> [Data for analysis]
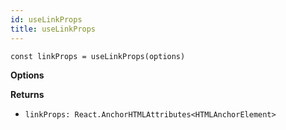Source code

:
 ```yaml
---
id: useLinkProps
title: useLinkProps
---
```


```tsx
const linkProps = useLinkProps(options)
```

**Options**

**Returns**
- `linkProps: React.AnchorHTMLAttributes<HTMLAnchorElement>`
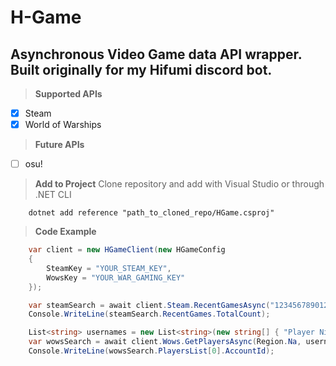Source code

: # H-Game
Asynchronous Video Game data API wrapper. Built originally for my Hifumi discord bot.
---
> **Supported APIs**
- [X] Steam
- [X] World of Warships

> **Future APIs**
- [ ] osu!

> **Add to Project**
Clone repository and add with Visual Studio or through .NET CLI
```shell
    dotnet add reference "path_to_cloned_repo/HGame.csproj"
```

> **Code Example**
```cs
    var client = new HGameClient(new HGameConfig
    {
        SteamKey = "YOUR_STEAM_KEY",
        WowsKey = "YOUR_WAR_GAMING_KEY"
    });

    var steamSearch = await client.Steam.RecentGamesAsync("12345678901234").ConfigureAwait(false);
    Console.WriteLine(steamSearch.RecentGames.TotalCount);

    List<string> usernames = new List<string>(new string[] { "Player Nickname" });
    var wowsSearch = await client.Wows.GetPlayersAsync(Region.Na, usernames).ConfigureAwait(false);
    Console.WriteLine(wowsSearch.PlayersList[0].AccountId);
```
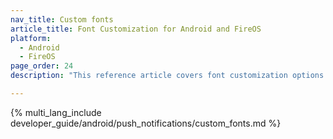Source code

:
 ```yaml
---
nav_title: Custom fonts
article_title: Font Customization for Android and FireOS
platform: 
  - Android
  - FireOS
page_order: 24
description: "This reference article covers font customization options such as defining a font family and shows how to reference it throughout your Android or FireOS application."

---
```


{% multi_lang_include developer_guide/android/push_notifications/custom_fonts.md %}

> [Your goal] From the entries, count the lines that hold the string "Console". Nothing but the number is needed.

> [Solution to the problem] 2